Total syntheses of (+/-)-rhopaloic acid A, (+)-fumiquinazoline G, (-)-asperlicin and (-)-asperlicin C

A six-step synthesis of rhopaloic acid A (1.1E) was accomplished in 25% overall yield using the Pd(0)-mediated cyclization and methoxycarbonylation of allenyl alcohol 1.3 which afford 83% of a 6:1 mixture of tetrahydropyranylacrylates 1.2 and 1.8, as the key step. An attempted asymmetric synthesis of rhopaloic acid A failed since primary alkyl iodide 1.5 is not reactive enough to alkylate the enolate of optically pure acyl oxazolidinone 1.11.;An efficient twelve-step synthesis of (+)-fumiquinazoline G was accomplished in 11% overall yield. This scheme features the acylation of indole nitrogens with amino acids, indirect formation of quinazolin-4-one by intramolecular aza-Wittig reaction, and an extensive survey of protection groups for lactam. Although the direct formation of quinazolin-4-ones through imido chloride and an attempted synthesis of spiroquinazoline were unsuccessful, the chemistry discovered will be valuable for the syntheses of more complex fumiquinazolines and spiroquinazoline.;We reinvestigated Wang and Ganesan's syntheses of quinazolin-4-ones by the direct dehydration of tripeptides. We observed that no quinozolin-4-ones were generated. Instead, isoquinazolinones were produced in moderate yield. We also observed that isoquinazolinone 4.59b could isomerize to quinazolinone 4.58b on treatment of piperidine. This isomerization is still under investigation.;The concise syntheses of the quinazolinone alkaloids (-)-asperlicin and (-)-asperlicin C were also accomplished.

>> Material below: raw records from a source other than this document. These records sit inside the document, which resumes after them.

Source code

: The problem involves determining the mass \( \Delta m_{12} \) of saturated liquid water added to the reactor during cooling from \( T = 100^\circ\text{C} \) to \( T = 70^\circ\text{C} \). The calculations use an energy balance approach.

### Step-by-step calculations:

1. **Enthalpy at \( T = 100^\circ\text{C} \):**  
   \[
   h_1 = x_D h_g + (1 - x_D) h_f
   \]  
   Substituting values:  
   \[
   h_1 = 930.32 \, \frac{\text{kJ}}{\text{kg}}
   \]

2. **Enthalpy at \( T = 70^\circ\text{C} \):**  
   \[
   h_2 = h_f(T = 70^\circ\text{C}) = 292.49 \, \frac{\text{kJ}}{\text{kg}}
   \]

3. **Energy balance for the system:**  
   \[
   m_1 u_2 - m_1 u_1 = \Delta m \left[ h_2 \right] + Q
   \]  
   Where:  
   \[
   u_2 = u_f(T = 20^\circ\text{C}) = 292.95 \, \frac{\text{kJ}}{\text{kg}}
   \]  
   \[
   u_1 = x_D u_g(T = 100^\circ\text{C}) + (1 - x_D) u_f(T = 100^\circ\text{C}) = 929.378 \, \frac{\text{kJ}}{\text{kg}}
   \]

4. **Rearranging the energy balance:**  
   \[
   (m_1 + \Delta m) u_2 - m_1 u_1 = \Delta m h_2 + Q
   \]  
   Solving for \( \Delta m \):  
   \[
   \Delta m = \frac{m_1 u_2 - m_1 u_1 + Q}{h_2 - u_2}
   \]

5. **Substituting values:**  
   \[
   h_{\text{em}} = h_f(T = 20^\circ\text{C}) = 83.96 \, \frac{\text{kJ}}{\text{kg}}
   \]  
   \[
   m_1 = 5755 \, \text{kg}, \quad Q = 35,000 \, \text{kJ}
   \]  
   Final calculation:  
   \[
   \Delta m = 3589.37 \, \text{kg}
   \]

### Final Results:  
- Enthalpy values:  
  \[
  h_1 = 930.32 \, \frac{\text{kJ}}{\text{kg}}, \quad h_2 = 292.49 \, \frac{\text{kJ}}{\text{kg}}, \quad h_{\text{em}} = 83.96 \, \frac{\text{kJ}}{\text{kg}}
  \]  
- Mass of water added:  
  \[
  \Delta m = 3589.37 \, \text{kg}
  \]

The important aspect of this work is the stereocontrolled construction of the hydroxyimidazoindolone ring system embodied in asperlicin. This ring system is similarly found in tryptoquivaline G which was first synthesized by Buchi and subsequently by Ban, and Nakagawa and Hino. Our approach is distinct from previous work which proceeded along more biomimetic lines. The preparation of the imidazoindolone by Buchwald's Pd-catalyzed amidation chemistry, and its conversion to (-)-asperlicin using stereoselective epoxidation and reduction protocols represents a novel and attractive route which should be applicable for the synthesis of structurally related fumiquinazoline A. The overreduction of the quinazolinone does not significantly detract from the overall approach since it can be recovered readily by DDQ oxidation.